# Jigs



## Rod Hawg (Jan 13, 2011)

Saturday we poured quite a few of lead jigs for our annual Canada trip. 1/4-1/8oz. are usually the perfect size especially in shallow water. Anyway used Do-it molds and poured the led. Pulled out the jigs from the mold. Ended up then heating them up for 6 seconds over a heated torch. Then dunked the jig in powder paint. The paint would melt onto the lead and you'd have your color. Also put them into the oven to prevent the paint chipping when fishing. Got a bunch of jigs ready for Canada. Also tied a few with some marabou. Here are some pics...


----------



## "Big" mark the shark (Jan 21, 2010)

Great looking jig's


----------



## Bass-Chad (Mar 9, 2012)

Okay that does it, time to save my fricking pennies! You sir have sold me on making my own baits. Obviously mine will look like a kind of pie you find in a field with cows if you catch my draft


----------



## Rod Hawg (Jan 13, 2011)

Haha. Thanks guys. Bass-Chad. Do-it molds are the molds we use. We use the one w/ 1/4 and 1/8oz. jigs for Canada. We also got this niftly lil invention that melts the lead down and makes it really easy to pour into the molds. In-Fisherman put a video out for it. But in Canada we go through jig after jig at times do to snags. Jigs aren't to cheap these days and this makes it really easy. When it comes to getting the lead you can buy sinkers from bait shops or go searching at a few tire stores, firing ranges, etc.

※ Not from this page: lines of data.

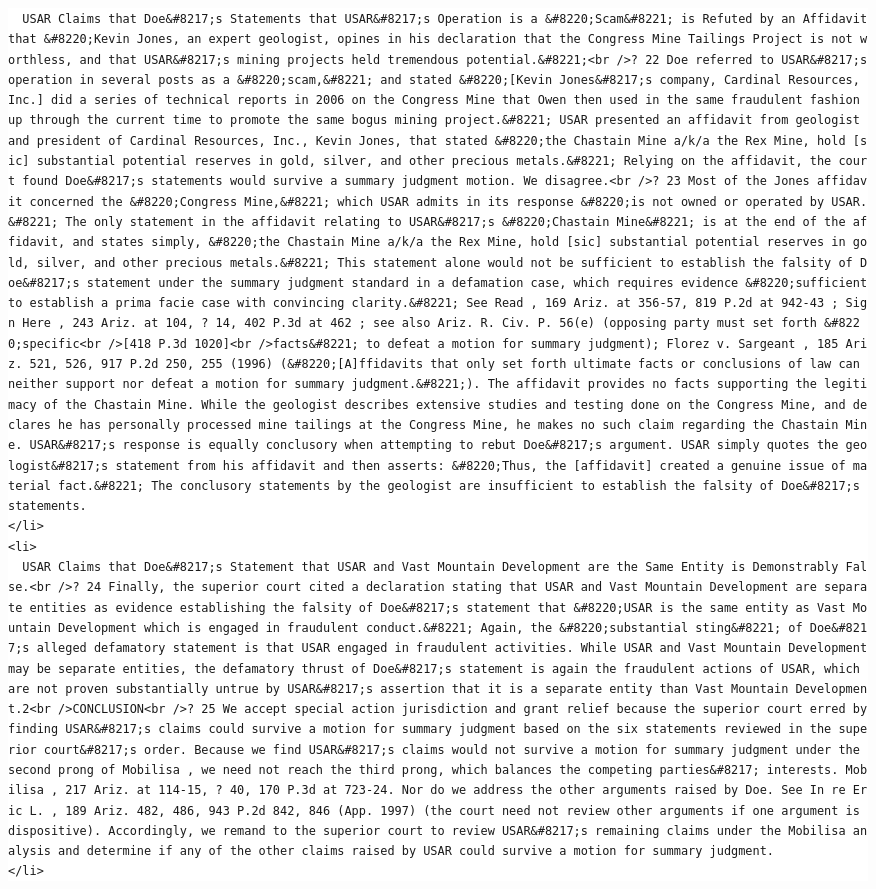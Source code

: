       USAR Claims that Doe&#8217;s Statements that USAR&#8217;s Operation is a &#8220;Scam&#8221; is Refuted by an Affidavit that &#8220;Kevin Jones, an expert geologist, opines in his declaration that the Congress Mine Tailings Project is not worthless, and that USAR&#8217;s mining projects held tremendous potential.&#8221;<br />? 22 Doe referred to USAR&#8217;s operation in several posts as a &#8220;scam,&#8221; and stated &#8220;[Kevin Jones&#8217;s company, Cardinal Resources, Inc.] did a series of technical reports in 2006 on the Congress Mine that Owen then used in the same fraudulent fashion up through the current time to promote the same bogus mining project.&#8221; USAR presented an affidavit from geologist and president of Cardinal Resources, Inc., Kevin Jones, that stated &#8220;the Chastain Mine a/k/a the Rex Mine, hold [sic] substantial potential reserves in gold, silver, and other precious metals.&#8221; Relying on the affidavit, the court found Doe&#8217;s statements would survive a summary judgment motion. We disagree.<br />? 23 Most of the Jones affidavit concerned the &#8220;Congress Mine,&#8221; which USAR admits in its response &#8220;is not owned or operated by USAR.&#8221; The only statement in the affidavit relating to USAR&#8217;s &#8220;Chastain Mine&#8221; is at the end of the affidavit, and states simply, &#8220;the Chastain Mine a/k/a the Rex Mine, hold [sic] substantial potential reserves in gold, silver, and other precious metals.&#8221; This statement alone would not be sufficient to establish the falsity of Doe&#8217;s statement under the summary judgment standard in a defamation case, which requires evidence &#8220;sufficient to establish a prima facie case with convincing clarity.&#8221; See Read , 169 Ariz. at 356-57, 819 P.2d at 942-43 ; Sign Here , 243 Ariz. at 104, ? 14, 402 P.3d at 462 ; see also Ariz. R. Civ. P. 56(e) (opposing party must set forth &#8220;specific<br />[418 P.3d 1020]<br />facts&#8221; to defeat a motion for summary judgment); Florez v. Sargeant , 185 Ariz. 521, 526, 917 P.2d 250, 255 (1996) (&#8220;[A]ffidavits that only set forth ultimate facts or conclusions of law can neither support nor defeat a motion for summary judgment.&#8221;). The affidavit provides no facts supporting the legitimacy of the Chastain Mine. While the geologist describes extensive studies and testing done on the Congress Mine, and declares he has personally processed mine tailings at the Congress Mine, he makes no such claim regarding the Chastain Mine. USAR&#8217;s response is equally conclusory when attempting to rebut Doe&#8217;s argument. USAR simply quotes the geologist&#8217;s statement from his affidavit and then asserts: &#8220;Thus, the [affidavit] created a genuine issue of material fact.&#8221; The conclusory statements by the geologist are insufficient to establish the falsity of Doe&#8217;s statements.
    </li>
    <li>
      USAR Claims that Doe&#8217;s Statement that USAR and Vast Mountain Development are the Same Entity is Demonstrably False.<br />? 24 Finally, the superior court cited a declaration stating that USAR and Vast Mountain Development are separate entities as evidence establishing the falsity of Doe&#8217;s statement that &#8220;USAR is the same entity as Vast Mountain Development which is engaged in fraudulent conduct.&#8221; Again, the &#8220;substantial sting&#8221; of Doe&#8217;s alleged defamatory statement is that USAR engaged in fraudulent activities. While USAR and Vast Mountain Development may be separate entities, the defamatory thrust of Doe&#8217;s statement is again the fraudulent actions of USAR, which are not proven substantially untrue by USAR&#8217;s assertion that it is a separate entity than Vast Mountain Development.2<br />CONCLUSION<br />? 25 We accept special action jurisdiction and grant relief because the superior court erred by finding USAR&#8217;s claims could survive a motion for summary judgment based on the six statements reviewed in the superior court&#8217;s order. Because we find USAR&#8217;s claims would not survive a motion for summary judgment under the second prong of Mobilisa , we need not reach the third prong, which balances the competing parties&#8217; interests. Mobilisa , 217 Ariz. at 114-15, ? 40, 170 P.3d at 723-24. Nor do we address the other arguments raised by Doe. See In re Eric L. , 189 Ariz. 482, 486, 943 P.2d 842, 846 (App. 1997) (the court need not review other arguments if one argument is dispositive). Accordingly, we remand to the superior court to review USAR&#8217;s remaining claims under the Mobilisa analysis and determine if any of the other claims raised by USAR could survive a motion for summary judgment.
    </li>
  </ol>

Thats where we get our lead from. Hope this helps ya out.


----------



## Hetfieldinn (May 17, 2004)

Awesome looking jigs, Josh.


----------



## Rod Hawg (Jan 13, 2011)

Thanks Steve! Buzzi even made a few. Can't give him any credit though


----------



## backlashed (Mar 19, 2011)

Powder paint, where do you get that from?

Bake in the oven to heat treat the paint? What temperature, or did I miss that.


----------



## Rod Hawg (Jan 13, 2011)

I think Cabelas/BPS sell it. Temp wise I think its 350* for 20min. It says on the label for the paint. Make sure you punch all of the eyes of the jigs before you do put them in the oven. Good luck


----------